SAN JOSE, Calif. -- Semiconductor executives anticipate moderate revenue growth -- with below historical averages -- in the coming year, according to a recent global survey conducted by KPMG LLP.
In the survey, 99 percent of the executives expect revenue growth in the next fiscal year, with approximately half (52 percent) estimating growth in excess of 10 percent.
The growth projections appear to be more moderate this year compared to last year, when 60 percent of respondents indicated they thought growth would exceed 10 percent, according to the firm.
KPMG found that only 57 percent of respondents expect capital spending to increase next year -- a sharp decline from 72 percent in 2006.
Executives surveyed by KPMG indicated that China, the U.S. and Europe were the top three geographic growth markets.
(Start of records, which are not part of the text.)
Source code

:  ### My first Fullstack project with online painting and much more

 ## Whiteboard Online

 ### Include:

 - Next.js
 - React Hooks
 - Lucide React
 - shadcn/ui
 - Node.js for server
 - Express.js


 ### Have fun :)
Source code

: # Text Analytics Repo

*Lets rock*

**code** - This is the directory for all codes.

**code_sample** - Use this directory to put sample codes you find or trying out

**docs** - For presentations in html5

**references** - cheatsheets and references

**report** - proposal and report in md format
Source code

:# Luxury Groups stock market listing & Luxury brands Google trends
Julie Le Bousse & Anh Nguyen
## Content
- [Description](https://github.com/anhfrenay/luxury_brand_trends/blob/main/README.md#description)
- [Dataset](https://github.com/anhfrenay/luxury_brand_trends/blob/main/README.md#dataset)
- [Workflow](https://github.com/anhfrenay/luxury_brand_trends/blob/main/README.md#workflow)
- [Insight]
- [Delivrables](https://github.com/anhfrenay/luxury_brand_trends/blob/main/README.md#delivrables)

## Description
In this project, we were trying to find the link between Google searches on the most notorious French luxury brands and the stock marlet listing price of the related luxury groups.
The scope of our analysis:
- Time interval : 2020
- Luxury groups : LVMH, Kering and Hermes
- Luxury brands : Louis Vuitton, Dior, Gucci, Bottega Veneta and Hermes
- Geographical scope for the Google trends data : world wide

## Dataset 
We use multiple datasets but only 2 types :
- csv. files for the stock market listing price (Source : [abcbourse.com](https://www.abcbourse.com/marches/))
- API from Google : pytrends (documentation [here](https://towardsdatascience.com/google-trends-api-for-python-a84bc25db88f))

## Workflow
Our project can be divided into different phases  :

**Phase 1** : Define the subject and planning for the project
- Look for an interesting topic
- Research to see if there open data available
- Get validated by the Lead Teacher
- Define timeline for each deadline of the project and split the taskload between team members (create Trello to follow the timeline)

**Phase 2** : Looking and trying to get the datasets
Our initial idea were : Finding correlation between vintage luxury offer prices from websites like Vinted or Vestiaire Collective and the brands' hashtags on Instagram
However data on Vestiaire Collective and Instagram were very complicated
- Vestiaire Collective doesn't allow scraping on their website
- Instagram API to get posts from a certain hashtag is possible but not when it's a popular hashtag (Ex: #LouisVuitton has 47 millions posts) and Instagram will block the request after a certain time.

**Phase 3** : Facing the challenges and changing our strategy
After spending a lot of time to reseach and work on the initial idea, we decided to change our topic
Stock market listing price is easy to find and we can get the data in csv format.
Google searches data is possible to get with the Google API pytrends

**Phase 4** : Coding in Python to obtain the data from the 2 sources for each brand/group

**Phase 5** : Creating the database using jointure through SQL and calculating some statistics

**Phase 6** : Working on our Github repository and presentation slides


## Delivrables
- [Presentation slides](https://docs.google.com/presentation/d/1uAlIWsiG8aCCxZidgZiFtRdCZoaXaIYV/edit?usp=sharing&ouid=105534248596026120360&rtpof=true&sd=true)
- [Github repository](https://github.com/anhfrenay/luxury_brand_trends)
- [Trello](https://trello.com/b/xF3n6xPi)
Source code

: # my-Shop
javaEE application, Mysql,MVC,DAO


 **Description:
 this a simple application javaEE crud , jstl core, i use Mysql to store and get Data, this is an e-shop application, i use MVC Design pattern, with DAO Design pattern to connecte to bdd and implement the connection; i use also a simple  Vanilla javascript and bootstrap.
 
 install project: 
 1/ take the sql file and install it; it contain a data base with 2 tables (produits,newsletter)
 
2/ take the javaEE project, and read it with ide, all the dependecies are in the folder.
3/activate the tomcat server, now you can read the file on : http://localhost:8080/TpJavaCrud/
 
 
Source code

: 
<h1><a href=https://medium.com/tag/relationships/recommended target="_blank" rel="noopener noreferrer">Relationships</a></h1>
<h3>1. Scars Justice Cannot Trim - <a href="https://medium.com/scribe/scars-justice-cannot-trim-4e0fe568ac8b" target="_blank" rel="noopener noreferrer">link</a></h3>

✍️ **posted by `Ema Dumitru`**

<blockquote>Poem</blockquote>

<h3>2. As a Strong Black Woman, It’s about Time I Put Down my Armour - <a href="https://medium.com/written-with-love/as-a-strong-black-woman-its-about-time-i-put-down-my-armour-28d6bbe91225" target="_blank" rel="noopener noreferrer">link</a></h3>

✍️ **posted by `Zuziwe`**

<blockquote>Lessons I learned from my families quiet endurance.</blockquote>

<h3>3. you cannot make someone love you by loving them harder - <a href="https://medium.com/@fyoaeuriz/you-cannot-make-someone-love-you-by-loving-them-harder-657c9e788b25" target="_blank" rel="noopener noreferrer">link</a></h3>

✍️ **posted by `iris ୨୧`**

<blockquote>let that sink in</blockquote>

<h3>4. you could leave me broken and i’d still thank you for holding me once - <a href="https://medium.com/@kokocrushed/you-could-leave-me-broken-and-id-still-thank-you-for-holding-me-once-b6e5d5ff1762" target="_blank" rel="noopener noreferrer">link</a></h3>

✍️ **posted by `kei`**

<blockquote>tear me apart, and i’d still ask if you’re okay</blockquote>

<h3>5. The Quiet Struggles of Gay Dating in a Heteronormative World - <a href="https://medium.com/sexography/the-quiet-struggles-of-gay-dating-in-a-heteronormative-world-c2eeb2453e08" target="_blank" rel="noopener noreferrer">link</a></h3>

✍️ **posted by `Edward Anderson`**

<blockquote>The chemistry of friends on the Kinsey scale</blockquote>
Application markets such as consumer products, wireless handsets and computing would be important over the next three years.
"Semiconductor execs are grappling with profitability outlooks while dealing with the dynamics of increased competition, pricing pressures, and manufacturing challenges," said Gary Matuszak, leader of KPMG's global Information, Communications, and Entertainment (ICE) practice, in a statement. "The focus right now is on maintaining a growth path, which points to continued spending, although at muted levels, and potential consolidation in the industry."
KPMG's global survey, conducted in partnership with the Semiconductor Industry Association, surveyed 94 C-level executives at the top 100 global semiconductor companies, including device, foundry and fabless manufacturers.
KPMG LLP, an audit, tax and advisory firm, is the U.S. member firm of KPMG International.